▶ _Records supplied_
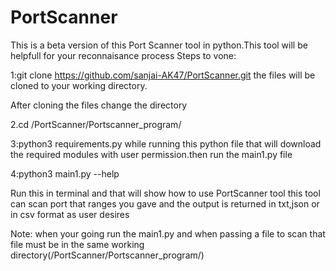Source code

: # PortScanner
This is a beta version of this Port Scanner tool in python.This tool will be helpfull for your reconnaisance process
Steps to vone:

1:git clone https://github.com/sanjai-AK47/PortScanner.git
the files will be cloned to your working directory.

After cloning the files change the directory

2.cd /PortScanner/Portscanner_program/

3:python3 requirements.py
while running this python file that will download the required modules with user permission.then run the main1.py file 

4:python3 main1.py --help

Run this in terminal and that will show how to use PortScanner tool 
this tool can scan port that ranges you gave and the output is returned in txt,json or in csv format as user desires

Note:
when your going run the main1.py and when passing a file to scan that file must be in the same working  directory(/PortScanner/Portscanner_program/)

▶ _Assignment_
Leave out the pictures and return the rest of the records exactly.

▶ _Exercise answer_
Source code

: # PortScanner
This is a beta version of this Port Scanner tool in python.This tool will be helpfull for your reconnaisance process
Steps to vone:

1:git clone https://github.com/sanjai-AK47/PortScanner.git
the files will be cloned to your working directory.

After cloning the files change the directory

2.cd /PortScanner/Portscanner_program/

3:python3 requirements.py
while running this python file that will download the required modules with user permission.then run the main1.py file 

4:python3 main1.py --help

Run this in terminal and that will show how to use PortScanner tool 
this tool can scan port that ranges you gave and the output is returned in txt,json or in csv format as user desires

Note:
when your going run the main1.py and when passing a file to scan that file must be in the same working  directory(/PortScanner/Portscanner_program/)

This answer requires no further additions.